Here’s How Your Pregnancy Could Determine Your Dementia Risk
Through the years, doctors have discovered several factors that may play a role in whether or not someone gets diagnosed with dementia. But the most recent discovery happens long before you might even think about dementia — it happens during pregnancy. Doctors believe that a woman’s pregnancy may hold significant clues as to whether or not she’ll have dementia in later years. The risk might lie in whether she has preeclampsia.
Preeclampsia affects 1 in 14 pregnant women
Preeclampsia is a condition that affects one out of 14 pregnant women, and it’s a condition most women are aware of when they become pregnant. It is characterized by very high blood pressure during pregnancy and is sometimes referred to as pregnancy-induced hypertension. Elevated blood pressure, swelling, and protein in the urine all occur and affect both the mother and the fetus. Although the disease was recognized as early as 2,000 years ago, the cause for it has never been greatly understood.
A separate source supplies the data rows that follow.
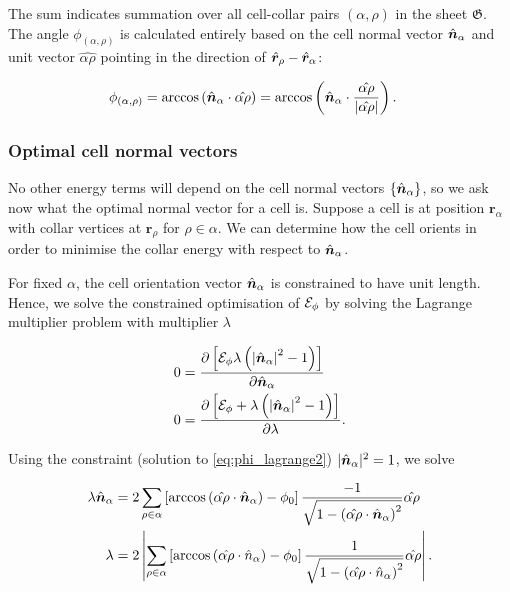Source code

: The sum indicates summation over all cell-collar pairs $(\alpha, \rho)$ in the sheet $\mathfrak{G}$. The angle $\phi_{(\alpha, \rho)}$ is calculated entirely based on the cell normal vector $\hat{\bm{n}}_\alpha$ and unit vector $\hat{\alpha\rho}$ pointing in the direction of $\hat{\bm{r}}_\rho - \hat{\bm{r}}_\alpha$:


\begin{align*}
	\phi_{(\alpha, \rho)} &= \arccos \left(\hat{\bm{n}}_\alpha \cdot \hat{\alpha\rho} \right) = \arccos \left(\hat{\bm{n}}_\alpha \cdot \frac{\hat{\alpha\rho}}{\left| \hat{\alpha\rho}\right|} \right).
\end{align*}

\subsubsection{Optimal cell normal vectors}

No other energy terms will depend on the cell normal vectors $\{ \hat{\bm{n}}_\alpha \}$, so we ask now what the optimal normal vector for a cell is. Suppose a cell is at position $\bm{r}_\alpha$ with collar vertices at $\bm{r}_\rho$ for $\rho \in \alpha$. We can determine how the cell orients in order to minimise the collar energy with respect to $\hat{\bm{n}}_\alpha$. 

For fixed $\alpha$, the cell orientation vector $\hat{\bm{n}}_\alpha$ is constrained to have unit length. Hence, we solve the constrained optimisation of $\mathcal{E}_\phi$ by solving the Lagrange multiplier problem with multiplier $\lambda$

\begin{align}
    0 &= \frac{\partial \left[ \mathcal{E}_\phi \lambda\left( \left| \hat{\bm{n}}_\alpha\right|^2 - 1\right) \right] }{\partial \hat{\bm{n}}_\alpha} \label{eq:phi_lagrange1} \\
    0 &= \frac{\partial \left[ \mathcal{E}_\phi + \lambda\left( \left| \hat{\bm{n}}_\alpha\right|^2 - 1\right)\right] }{\partial \lambda}. \label{eq:phi_lagrange2}
\end{align}

Using the constraint (solution to \cref{eq:phi_lagrange2}) $| \hat{\bm{n}}_\alpha |^2 = 1$, we solve 

\begin{align*} 
    \lambda \hat{\bm{n}}_\alpha &= 2 \sum_{\rho\in\alpha} \left[ \arccos\left(\hat{\alpha\rho} \cdot \hat{\bm{n}}_\alpha \right) - \phi_0 \right] \frac{-1}{\sqrt{1 - \left(\hat{\alpha\rho} \cdot \hat{\bm{n}}_\alpha \right)^2 }} \hat{\alpha\rho} \\
    \lambda &= 2 \left| \sum_{\rho\in\alpha} \left[ \arccos\left(\hat{\alpha\rho} \cdot \hat{n}_\alpha \right) - \phi_0 \right] \frac{1}{\sqrt{1 - \left(\hat{\alpha\rho} \cdot \hat{n}_\alpha \right)^2 }} \hat{\alpha\rho} \right|.  
\end{align*}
The disease can show itself at any point in the pregnancy, but it typically doesn’t appear until the third trimester and goes away about two days after the baby is born.
Preeclampsia could triple the risk of certain forms of dementia
Preeclampsia has always been a dangerous disease, but a new study links it to something equally as dangerous: Dementia. Vascular dementia, which is caused by reduced blood supply to the brain, showed a direct correlation to women who had previously suffered from preeclampsia. With vascular dementia, diseased blood vessels reduce the brain’s blood supply. This causes cells to die, leading to memory loss and confusion.
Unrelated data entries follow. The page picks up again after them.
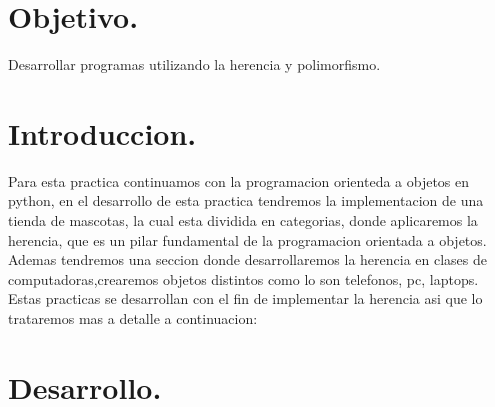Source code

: \documentclass[12pt]{article}
\begin{document}
\newpage																		

\tableofcontents 

\newpage

\section{Objetivo.}

Desarrollar programas utilizando la herencia y polimorfismo.

\section{Introduccion.} 
Para esta practica continuamos con la programacion orienteda a objetos en python, en el desarrollo de esta practica tendremos la implementacion de una tienda de mascotas, la cual esta dividida en categorias, donde aplicaremos la herencia, que es un pilar fundamental de la programacion orientada a objetos. Ademas tendremos una seccion donde desarrollaremos la herencia en clases de computadoras,crearemos objetos distintos como lo son telefonos, pc, laptops.\\
Estas practicas se desarrollan con el fin de implementar la herencia asi que lo trataremos mas a detalle a continuacion:\\


\section{Desarrollo.}
\end{document}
A study out of Denmark examined women who had given birth at least once between 1978 and 2015. It found that women with a history of preeclampsia were about three times more likely to develop vascular dementia in old age than women with no history of the disease. The study also noticed that late-onset dementia (dementia that isn’t diagnosed until after age 65) was more common among the women with a preeclampsia history than early-onset dementia. However, the study was purely observational, so it could not determine that preeclampsia actually causes dementia. Still, the results show that there is likely a correlation between the two.
Dementia is more likely to occur in women than men
As a whole, dementia is far more common in women than men. About one in three people over age 65 will develop dementia in their lifetime, and two out of three of those diagnosed are women. It isn’t well understood why dementia is more common in women, but researchers suspect there could be several factors at play. Women tend to live longer than men, and the longer a woman lives, the more time she has to develop cognitive impairment. Also, women are more likely to carry a variant of the gene that plays a role in dementia risk. Now, with this new information about preeclampsia, pregnancy might also play a role in a woman’s risk of dementia.
There is no cure for dementia, but these breakthroughs help
Dementia does not have a cure. Dementia and Alzheimer’s patients may be prescribed drugs in an attempt to slow down their cognitive impairment, but nothing has been proven truly efficient. However, when researchers discover a new connection between dementia and another factor, it helps. Knowing that women with preeclampsia may be at a greater risk for dementia can help doctors develop theories that may determine how dementia develops in one’s brain.